_Directions:_ Could you return every line of the records below that contains the word "most"?

Stored data: Begin

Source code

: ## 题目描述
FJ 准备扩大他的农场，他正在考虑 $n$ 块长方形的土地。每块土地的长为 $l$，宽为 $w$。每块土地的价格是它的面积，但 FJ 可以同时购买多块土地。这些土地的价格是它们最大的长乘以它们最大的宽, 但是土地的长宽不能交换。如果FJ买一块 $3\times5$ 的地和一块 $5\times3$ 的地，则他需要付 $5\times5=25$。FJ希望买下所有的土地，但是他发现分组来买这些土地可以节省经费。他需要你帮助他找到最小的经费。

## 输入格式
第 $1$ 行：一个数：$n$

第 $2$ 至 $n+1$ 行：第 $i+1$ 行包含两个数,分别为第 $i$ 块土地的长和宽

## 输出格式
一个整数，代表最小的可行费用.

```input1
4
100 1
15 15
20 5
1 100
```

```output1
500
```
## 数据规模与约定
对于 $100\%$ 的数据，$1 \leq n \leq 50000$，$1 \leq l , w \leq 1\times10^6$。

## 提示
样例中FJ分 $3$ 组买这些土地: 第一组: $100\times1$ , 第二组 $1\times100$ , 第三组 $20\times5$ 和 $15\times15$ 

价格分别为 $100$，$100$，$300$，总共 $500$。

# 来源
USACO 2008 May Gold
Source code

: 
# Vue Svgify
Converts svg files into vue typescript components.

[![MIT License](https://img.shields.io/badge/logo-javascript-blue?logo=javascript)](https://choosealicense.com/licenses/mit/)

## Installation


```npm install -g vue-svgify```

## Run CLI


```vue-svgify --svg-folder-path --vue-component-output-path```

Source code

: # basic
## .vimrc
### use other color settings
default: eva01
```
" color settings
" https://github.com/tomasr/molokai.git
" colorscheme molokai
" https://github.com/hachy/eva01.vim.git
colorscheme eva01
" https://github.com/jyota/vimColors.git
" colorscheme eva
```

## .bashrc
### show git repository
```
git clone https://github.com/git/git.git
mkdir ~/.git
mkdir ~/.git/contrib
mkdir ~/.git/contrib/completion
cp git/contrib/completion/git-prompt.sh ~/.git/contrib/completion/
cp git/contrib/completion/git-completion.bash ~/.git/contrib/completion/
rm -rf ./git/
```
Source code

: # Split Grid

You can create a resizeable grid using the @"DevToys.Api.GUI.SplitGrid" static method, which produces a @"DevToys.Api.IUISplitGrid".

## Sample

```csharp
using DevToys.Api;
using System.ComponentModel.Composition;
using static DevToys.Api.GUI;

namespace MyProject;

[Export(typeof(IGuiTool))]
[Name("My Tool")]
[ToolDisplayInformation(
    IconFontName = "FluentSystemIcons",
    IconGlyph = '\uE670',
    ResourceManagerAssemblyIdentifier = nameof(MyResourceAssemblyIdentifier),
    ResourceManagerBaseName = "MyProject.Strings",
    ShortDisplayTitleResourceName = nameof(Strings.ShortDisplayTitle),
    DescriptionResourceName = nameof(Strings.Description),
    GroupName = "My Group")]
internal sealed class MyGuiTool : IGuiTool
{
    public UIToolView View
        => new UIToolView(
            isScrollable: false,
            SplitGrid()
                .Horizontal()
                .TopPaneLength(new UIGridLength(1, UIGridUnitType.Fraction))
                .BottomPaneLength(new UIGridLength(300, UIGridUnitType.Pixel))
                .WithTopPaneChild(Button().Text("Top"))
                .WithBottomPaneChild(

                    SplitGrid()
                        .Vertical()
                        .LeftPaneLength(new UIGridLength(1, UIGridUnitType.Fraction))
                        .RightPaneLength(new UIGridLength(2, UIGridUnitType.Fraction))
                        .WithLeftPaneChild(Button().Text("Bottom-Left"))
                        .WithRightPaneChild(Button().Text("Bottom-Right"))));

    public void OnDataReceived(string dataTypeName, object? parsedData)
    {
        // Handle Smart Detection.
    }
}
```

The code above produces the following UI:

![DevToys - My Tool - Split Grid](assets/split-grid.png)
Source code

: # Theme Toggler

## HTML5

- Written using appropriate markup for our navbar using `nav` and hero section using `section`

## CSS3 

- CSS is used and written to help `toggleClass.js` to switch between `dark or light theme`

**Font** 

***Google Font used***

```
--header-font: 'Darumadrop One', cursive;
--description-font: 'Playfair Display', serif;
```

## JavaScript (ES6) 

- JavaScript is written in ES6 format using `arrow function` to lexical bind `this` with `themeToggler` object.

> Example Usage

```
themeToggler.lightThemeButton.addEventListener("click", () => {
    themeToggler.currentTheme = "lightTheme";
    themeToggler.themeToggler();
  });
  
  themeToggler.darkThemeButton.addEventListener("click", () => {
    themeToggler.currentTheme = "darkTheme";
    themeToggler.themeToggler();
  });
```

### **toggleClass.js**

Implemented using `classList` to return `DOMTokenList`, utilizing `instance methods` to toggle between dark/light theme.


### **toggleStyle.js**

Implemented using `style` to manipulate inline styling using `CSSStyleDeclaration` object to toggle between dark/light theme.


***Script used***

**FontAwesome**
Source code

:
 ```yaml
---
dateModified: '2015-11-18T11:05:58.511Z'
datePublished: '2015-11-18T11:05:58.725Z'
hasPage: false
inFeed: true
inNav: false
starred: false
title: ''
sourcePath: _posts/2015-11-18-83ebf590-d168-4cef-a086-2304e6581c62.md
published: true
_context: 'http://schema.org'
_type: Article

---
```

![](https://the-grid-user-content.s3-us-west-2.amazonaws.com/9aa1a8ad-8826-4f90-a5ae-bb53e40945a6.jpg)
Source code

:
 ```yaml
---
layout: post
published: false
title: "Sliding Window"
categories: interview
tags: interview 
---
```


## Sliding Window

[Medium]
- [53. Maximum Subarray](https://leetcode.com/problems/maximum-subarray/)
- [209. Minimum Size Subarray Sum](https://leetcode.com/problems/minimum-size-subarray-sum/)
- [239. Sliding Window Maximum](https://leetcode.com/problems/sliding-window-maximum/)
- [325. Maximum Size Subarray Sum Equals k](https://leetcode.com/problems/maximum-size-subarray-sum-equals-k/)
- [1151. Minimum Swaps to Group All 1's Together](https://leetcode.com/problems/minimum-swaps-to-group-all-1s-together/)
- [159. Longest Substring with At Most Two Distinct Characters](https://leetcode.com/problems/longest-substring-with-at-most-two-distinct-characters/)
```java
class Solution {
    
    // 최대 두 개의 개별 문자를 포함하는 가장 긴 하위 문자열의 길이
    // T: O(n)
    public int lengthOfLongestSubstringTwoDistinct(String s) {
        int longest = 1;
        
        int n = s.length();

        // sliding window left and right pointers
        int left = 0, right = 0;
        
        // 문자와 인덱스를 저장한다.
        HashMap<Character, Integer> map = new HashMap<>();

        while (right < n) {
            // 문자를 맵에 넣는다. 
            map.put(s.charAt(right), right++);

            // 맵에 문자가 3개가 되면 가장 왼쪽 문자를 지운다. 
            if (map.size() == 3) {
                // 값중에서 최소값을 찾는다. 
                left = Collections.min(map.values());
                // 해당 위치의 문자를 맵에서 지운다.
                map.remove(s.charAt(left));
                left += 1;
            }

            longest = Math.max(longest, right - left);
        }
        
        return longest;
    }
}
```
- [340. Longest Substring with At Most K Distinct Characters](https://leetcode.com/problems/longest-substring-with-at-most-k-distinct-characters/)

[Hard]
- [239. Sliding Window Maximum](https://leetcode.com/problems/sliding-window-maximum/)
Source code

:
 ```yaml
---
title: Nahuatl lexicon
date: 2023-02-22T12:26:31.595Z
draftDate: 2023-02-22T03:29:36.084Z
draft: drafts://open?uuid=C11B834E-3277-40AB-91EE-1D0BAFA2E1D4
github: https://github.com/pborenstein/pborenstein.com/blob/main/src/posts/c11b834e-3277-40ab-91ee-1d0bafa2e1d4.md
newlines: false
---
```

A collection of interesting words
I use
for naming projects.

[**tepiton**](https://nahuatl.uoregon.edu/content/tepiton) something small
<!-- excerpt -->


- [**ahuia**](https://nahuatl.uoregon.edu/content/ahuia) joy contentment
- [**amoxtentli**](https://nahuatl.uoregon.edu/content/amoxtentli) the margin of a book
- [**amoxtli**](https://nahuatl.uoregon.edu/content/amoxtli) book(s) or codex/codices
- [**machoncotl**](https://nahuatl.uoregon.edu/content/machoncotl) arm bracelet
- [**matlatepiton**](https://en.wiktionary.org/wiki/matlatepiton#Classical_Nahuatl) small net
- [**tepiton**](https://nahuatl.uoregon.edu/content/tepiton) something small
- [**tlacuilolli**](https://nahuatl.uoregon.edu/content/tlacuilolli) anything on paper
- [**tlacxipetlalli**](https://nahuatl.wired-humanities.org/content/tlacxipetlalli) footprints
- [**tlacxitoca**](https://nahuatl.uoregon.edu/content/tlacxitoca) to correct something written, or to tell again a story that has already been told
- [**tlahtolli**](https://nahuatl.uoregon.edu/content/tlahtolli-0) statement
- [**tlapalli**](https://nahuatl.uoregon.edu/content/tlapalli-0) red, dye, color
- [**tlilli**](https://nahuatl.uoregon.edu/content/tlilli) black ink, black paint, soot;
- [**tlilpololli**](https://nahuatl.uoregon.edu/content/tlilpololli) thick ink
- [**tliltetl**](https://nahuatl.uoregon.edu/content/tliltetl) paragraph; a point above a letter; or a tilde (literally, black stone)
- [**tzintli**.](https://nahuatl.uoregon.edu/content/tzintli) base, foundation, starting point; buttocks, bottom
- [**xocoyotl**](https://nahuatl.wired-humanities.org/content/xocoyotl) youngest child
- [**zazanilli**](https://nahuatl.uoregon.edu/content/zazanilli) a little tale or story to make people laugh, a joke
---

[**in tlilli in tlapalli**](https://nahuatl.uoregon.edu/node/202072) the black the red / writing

Stored data: End

_Solved exercise:_
- [159. Longest Substring with At Most Two Distinct Characters](https://leetcode.com/problems/longest-substring-with-at-most-two-distinct-characters/)
- [340. Longest Substring with At Most K Distinct Characters](https://leetcode.com/problems/longest-substring-with-at-most-k-distinct-characters/)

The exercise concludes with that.